• _PROBLEM DESCRIPTION_: When a line in the listing contains the string "Proprietary", pick it out and copy it.

• _DATA FOR PROCESSING_:
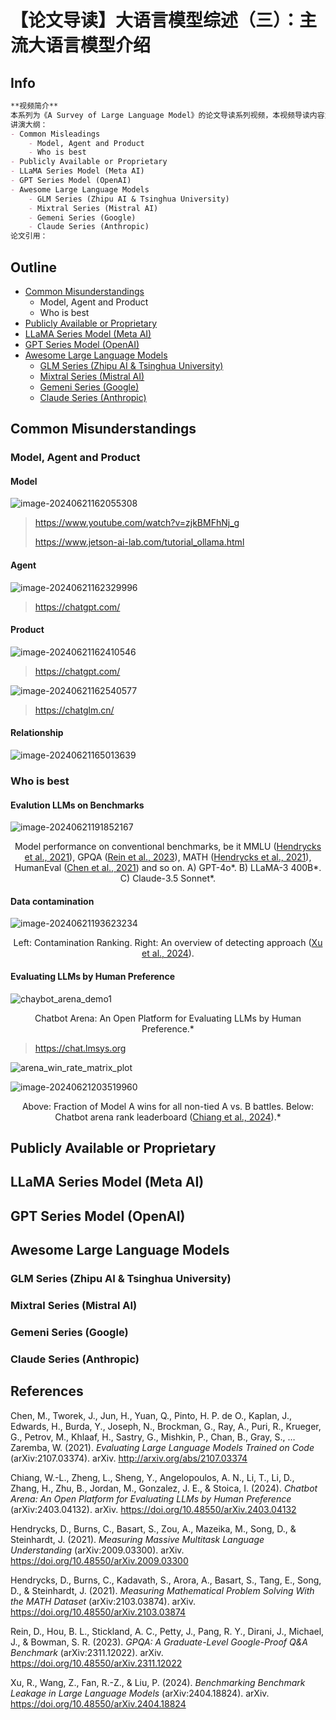 # 【论文导读】大语言模型综述（三）：主流大语言模型介绍

## Info

```markdown
**视频简介** 
本系列为《A Survey of Large Language Model》的论文导读系列视频，本视频导读内容为论文的第三章，即Resources of LLMs部分。
讲演大纲：
- Common Misleadings
	- Model, Agent and Product
	- Who is best
- Publicly Available or Proprietary
- LLaMA Series Model (Meta AI)
- GPT Series Model (OpenAI)
- Awesome Large Language Models
	- GLM Series (Zhipu AI & Tsinghua University)
	- Mixtral Series (Mistral AI)
	- Gemeni Series (Google)
	- Claude Series (Anthropic)
论文引用：
```

## Outline

- [Common Misunderstandings](#common-misunderstandings)
  - Model, Agent and Product
  - Who is best
- [Publicly Available or Proprietary](#publicly-available-or-proprietary)
- [LLaMA Series Model (Meta AI)](#llama-series-model-(meta-ai))
- [GPT Series Model (OpenAI)](#gpt-series-model-(openaI))
- [Awesome Large Language Models](#awesome-large-language-models)
  - [GLM Series (Zhipu AI & Tsinghua University)](#glm-series-(zhipu-ai-&-tsinghua-university))
  - [Mixtral Series (Mistral AI)](#mixstral-series-(mistral-ai))
  - [Gemeni Series (Google)](#gemeni-series-(google))
  - [Claude Series (Anthropic)](#claude-series-(anthropic))

## Common Misunderstandings

### Model, Agent and Product

#### Model

![image-20240621162055308](../assets/Lesson_3/model_illustration.png)

> https://www.youtube.com/watch?v=zjkBMFhNj_g
>
> https://www.jetson-ai-lab.com/tutorial_ollama.html

#### Agent

![image-20240621162329996](../assets/Lesson_3/agent_illustration.png)

> https://chatgpt.com/

#### Product

![image-20240621162410546](../assets/Lesson_3/product_chatgpt.png)

> https://chatgpt.com/

![image-20240621162540577](../assets/Lesson_3/product_chatglm.png)

>  https://chatglm.cn/

#### Relationship

![image-20240621165013639](../assets/Lesson_3/relationship.png)

### Who is best

#### Evalution LLMs on Benchmarks

![image-20240621191852167](../assets/Lesson_3/llms_on_benchmarks.png)

<div align="center">
    Model performance on conventional benchmarks, be it MMLU (<a href="http://arxiv.org/abs/2009.03300">Hendrycks et al., 2021</a>), GPQA (<a href="http://arxiv.org/abs/2311.12022">Rein et al., 2023</a>), MATH (<a href="http://arxiv.org/abs/2103.03874">Hendrycks et al., 2021</a>), HumanEval (<a href="http://arxiv.org/abs/2107.03374">Chen et al., 2021</a>) and so on. A) GPT-4o*. B) LLaMA-3 400B*. C) Claude-3.5 Sonnet*.
</div>

#### Data contamination

![image-20240621193623234](../assets/Lesson_3/data_contamination.png)

<div align="center">
    Left: Contamination Ranking. Right: An overview of detecting approach (<a href="http://arxiv.org/abs/2406.00482">Xu et al., 2024</a>).
</div>

#### Evaluating LLMs by Human Preference

![chaybot_arena_demo1](../assets/Lesson_3/chaybot_arena_demo1.gif)

<div align="center">Chatbot Arena: An Open Platform for Evaluating LLMs by Human Preference.*</div>

> https://chat.lmsys.org

![arena_win_rate_matrix_plot](../assets/Lesson_3/arena_win_rate_matrix_plot.png)

![image-20240621203519960](../assets/Lesson_3/leaderboard.png)

<div align="center">
Above:  Fraction of Model A wins for all non-tied A vs. B battles.
Below: Chatbot arena rank leaderboard (<a href="http://arxiv.org/abs/2403.04132">Chiang et al., 2024</a>).*
</div>


## Publicly Available or Proprietary

## LLaMA Series Model (Meta AI)

## GPT Series Model (OpenAI)

## Awesome Large Language Models

### GLM Series (Zhipu AI & Tsinghua University)

### Mixtral Series (Mistral AI)

### Gemeni Series (Google)

### Claude Series (Anthropic)

## References

Chen, M., Tworek, J., Jun, H., Yuan, Q., Pinto, H. P. de O., Kaplan, J., Edwards, H., Burda, Y., Joseph, N., Brockman, G., Ray, A., Puri, R., Krueger, G., Petrov, M., Khlaaf, H., Sastry, G., Mishkin, P., Chan, B., Gray, S., … Zaremba, W. (2021). *Evaluating Large Language Models Trained on Code* (arXiv:2107.03374). arXiv. http://arxiv.org/abs/2107.03374

Chiang, W.-L., Zheng, L., Sheng, Y., Angelopoulos, A. N., Li, T., Li, D., Zhang, H., Zhu, B., Jordan, M., Gonzalez, J. E., & Stoica, I. (2024). *Chatbot Arena: An Open Platform for Evaluating LLMs by Human Preference* (arXiv:2403.04132). arXiv. https://doi.org/10.48550/arXiv.2403.04132

Hendrycks, D., Burns, C., Basart, S., Zou, A., Mazeika, M., Song, D., & Steinhardt, J. (2021). *Measuring Massive Multitask Language Understanding* (arXiv:2009.03300). arXiv. https://doi.org/10.48550/arXiv.2009.03300

Hendrycks, D., Burns, C., Kadavath, S., Arora, A., Basart, S., Tang, E., Song, D., & Steinhardt, J. (2021). *Measuring Mathematical Problem Solving With the MATH Dataset* (arXiv:2103.03874). arXiv. https://doi.org/10.48550/arXiv.2103.03874

Rein, D., Hou, B. L., Stickland, A. C., Petty, J., Pang, R. Y., Dirani, J., Michael, J., & Bowman, S. R. (2023). *GPQA: A Graduate-Level Google-Proof Q&A Benchmark* (arXiv:2311.12022). arXiv. https://doi.org/10.48550/arXiv.2311.12022

Xu, R., Wang, Z., Fan, R.-Z., & Liu, P. (2024). *Benchmarking Benchmark Leakage in Large Language Models* (arXiv:2404.18824). arXiv. https://doi.org/10.48550/arXiv.2404.18824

• _RESULT OF THE EXERCISE_:
- Publicly Available or Proprietary
- [Publicly Available or Proprietary](#publicly-available-or-proprietary)
## Publicly Available or Proprietary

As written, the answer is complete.